═══ MATERIAL PROVIDED

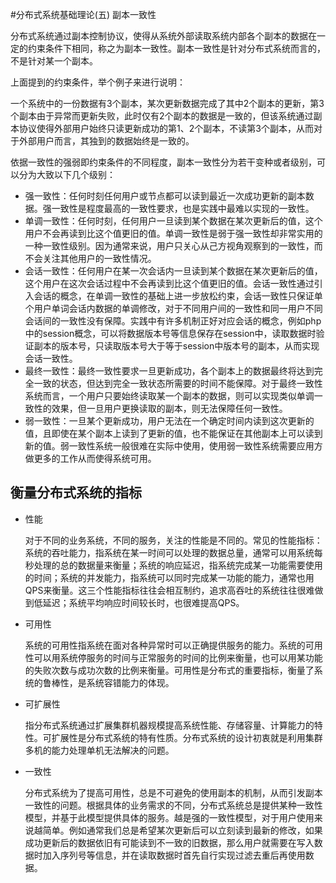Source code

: #分布式系统基础理论(五)	副本一致性	

分布式系统通过副本控制协议，使得从系统外部读取系统内部各个副本的数据在一定的约束条件下相同，称之为副本一致性。副本一致性是针对分布式系统而言的，不是针对某一个副本。

上面提到的约束条件，举个例子来进行说明：

一个系统中的一份数据有3个副本，某次更新数据完成了其中2个副本的更新，第3个副本由于异常而更新失败，此时仅有2个副本的数据是一致的，但该系统通过副本协议使得外部用户始终只读更新成功的第1、2个副本，不读第3个副本，从而对于外部用户而言，其独到的数据始终是一致的。

依据一致性的强弱即约束条件的不同程度，副本一致性分为若干变种或者级别，可以分为大致以下几个级别：

- 强一致性：任何时刻任何用户或节点都可以读到最近一次成功更新的副本数据。强一致性是程度最高的一致性要求，也是实践中最难以实现的一致性。
- 单调一致性：任何时刻，任何用户一旦读到某个数据在某次更新后的值，这个用户不会再读到比这个值更旧的值。单调一致性是弱于强一致性却非常实用的一种一致性级别。因为通常来说，用户只关心从己方视角观察到的一致性，而不会关注其他用户的一致性情况。
- 会话一致性：任何用户在某一次会话内一旦读到某个数据在某次更新后的值，这个用户在这次会话过程中不会再读到比这个值更旧的值。会话一致性通过引入会话的概念，在单调一致性的基础上进一步放松约束，会话一致性只保证单个用户单词会话内数据的单调修改，对于不同用户间的一致性和同一用户不同会话间的一致性没有保障。实践中有许多机制正好对应会话的概念，例如php中的session概念，可以将数据版本号等信息保存在session中，读取数据时验证副本的版本号，只读取版本号大于等于session中版本号的副本，从而实现会话一致性。
- 最终一致性：最终一致性要求一旦更新成功，各个副本上的数据最终将达到完全一致的状态，但达到完全一致状态所需要的时间不能保障。对于最终一致性系统而言，一个用户只要始终读取某一个副本的数据，则可以实现类似单调一致性的效果，但一旦用户更换读取的副本，则无法保障任何一致性。
- 弱一致性：一旦某个更新成功，用户无法在一个确定时间内读到这次更新的值，且即使在某个副本上读到了更新的值，也不能保证在其他副本上可以读到新的值。弱一致性系统一般很难在实际中使用，使用弱一致性系统需要应用方做更多的工作从而使得系统可用。

## 衡量分布式系统的指标

- 性能

  对于不同的业务系统，不同的服务，关注的性能是不同的。常见的性能指标：系统的吞吐能力，指系统在某一时间可以处理的数据总量，通常可以用系统每秒处理的总的数据量来衡量；系统的响应延迟，指系统完成某一功能需要使用的时间；系统的并发能力，指系统可以同时完成某一功能的能力，通常也用QPS来衡量。这三个性能指标往往会相互制约，追求高吞吐的系统往往很难做到低延迟；系统平均响应时间较长时，也很难提高QPS。

- 可用性

  系统的可用性指系统在面对各种异常时可以正确提供服务的能力。系统的可用性可以用系统停服务的时间与正常服务的时间的比例来衡量，也可以用某功能的失败次数与成功次数的比例来衡量。可用性是分布式的重要指标，衡量了系统的鲁棒性，是系统容错能力的体现。

- 可扩展性

  指分布式系统通过扩展集群机器规模提高系统性能、存储容量、计算能力的特性。可扩展性是分布式系统的特有性质。分布式系统的设计初衷就是利用集群多机的能力处理单机无法解决的问题。

- 一致性

  分布式系统为了提高可用性，总是不可避免的使用副本的机制，从而引发副本一致性的问题。根据具体的业务需求的不同，分布式系统总是提供某种一致性模型，并基于此模型提供具体的服务。越是强的一致性模型，对于用户使用来说越简单。例如通常我们总是希望某次更新后可以立刻读到最新的修改，如果成功更新后的数据依旧有可能读到不一致的旧数据，那么用户就需要在写入数据时加入序列号等信息，并在读取数据时首先自行实现过滤去重后再使用数据。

══════

Output the whole listing without change. Any picture is to be left out.

## SOLUTION FOR THIS TASK
Source code

: #分布式系统基础理论(五)	副本一致性	

分布式系统通过副本控制协议，使得从系统外部读取系统内部各个副本的数据在一定的约束条件下相同，称之为副本一致性。副本一致性是针对分布式系统而言的，不是针对某一个副本。

上面提到的约束条件，举个例子来进行说明：

一个系统中的一份数据有3个副本，某次更新数据完成了其中2个副本的更新，第3个副本由于异常而更新失败，此时仅有2个副本的数据是一致的，但该系统通过副本协议使得外部用户始终只读更新成功的第1、2个副本，不读第3个副本，从而对于外部用户而言，其独到的数据始终是一致的。

依据一致性的强弱即约束条件的不同程度，副本一致性分为若干变种或者级别，可以分为大致以下几个级别：

- 强一致性：任何时刻任何用户或节点都可以读到最近一次成功更新的副本数据。强一致性是程度最高的一致性要求，也是实践中最难以实现的一致性。
- 单调一致性：任何时刻，任何用户一旦读到某个数据在某次更新后的值，这个用户不会再读到比这个值更旧的值。单调一致性是弱于强一致性却非常实用的一种一致性级别。因为通常来说，用户只关心从己方视角观察到的一致性，而不会关注其他用户的一致性情况。
- 会话一致性：任何用户在某一次会话内一旦读到某个数据在某次更新后的值，这个用户在这次会话过程中不会再读到比这个值更旧的值。会话一致性通过引入会话的概念，在单调一致性的基础上进一步放松约束，会话一致性只保证单个用户单词会话内数据的单调修改，对于不同用户间的一致性和同一用户不同会话间的一致性没有保障。实践中有许多机制正好对应会话的概念，例如php中的session概念，可以将数据版本号等信息保存在session中，读取数据时验证副本的版本号，只读取版本号大于等于session中版本号的副本，从而实现会话一致性。
- 最终一致性：最终一致性要求一旦更新成功，各个副本上的数据最终将达到完全一致的状态，但达到完全一致状态所需要的时间不能保障。对于最终一致性系统而言，一个用户只要始终读取某一个副本的数据，则可以实现类似单调一致性的效果，但一旦用户更换读取的副本，则无法保障任何一致性。
- 弱一致性：一旦某个更新成功，用户无法在一个确定时间内读到这次更新的值，且即使在某个副本上读到了更新的值，也不能保证在其他副本上可以读到新的值。弱一致性系统一般很难在实际中使用，使用弱一致性系统需要应用方做更多的工作从而使得系统可用。

## 衡量分布式系统的指标

- 性能

  对于不同的业务系统，不同的服务，关注的性能是不同的。常见的性能指标：系统的吞吐能力，指系统在某一时间可以处理的数据总量，通常可以用系统每秒处理的总的数据量来衡量；系统的响应延迟，指系统完成某一功能需要使用的时间；系统的并发能力，指系统可以同时完成某一功能的能力，通常也用QPS来衡量。这三个性能指标往往会相互制约，追求高吞吐的系统往往很难做到低延迟；系统平均响应时间较长时，也很难提高QPS。

- 可用性

  系统的可用性指系统在面对各种异常时可以正确提供服务的能力。系统的可用性可以用系统停服务的时间与正常服务的时间的比例来衡量，也可以用某功能的失败次数与成功次数的比例来衡量。可用性是分布式的重要指标，衡量了系统的鲁棒性，是系统容错能力的体现。

- 可扩展性

  指分布式系统通过扩展集群机器规模提高系统性能、存储容量、计算能力的特性。可扩展性是分布式系统的特有性质。分布式系统的设计初衷就是利用集群多机的能力处理单机无法解决的问题。

- 一致性

  分布式系统为了提高可用性，总是不可避免的使用副本的机制，从而引发副本一致性的问题。根据具体的业务需求的不同，分布式系统总是提供某种一致性模型，并基于此模型提供具体的服务。越是强的一致性模型，对于用户使用来说越简单。例如通常我们总是希望某次更新后可以立刻读到最新的修改，如果成功更新后的数据依旧有可能读到不一致的旧数据，那么用户就需要在写入数据时加入序列号等信息，并在读取数据时首先自行实现过滤去重后再使用数据。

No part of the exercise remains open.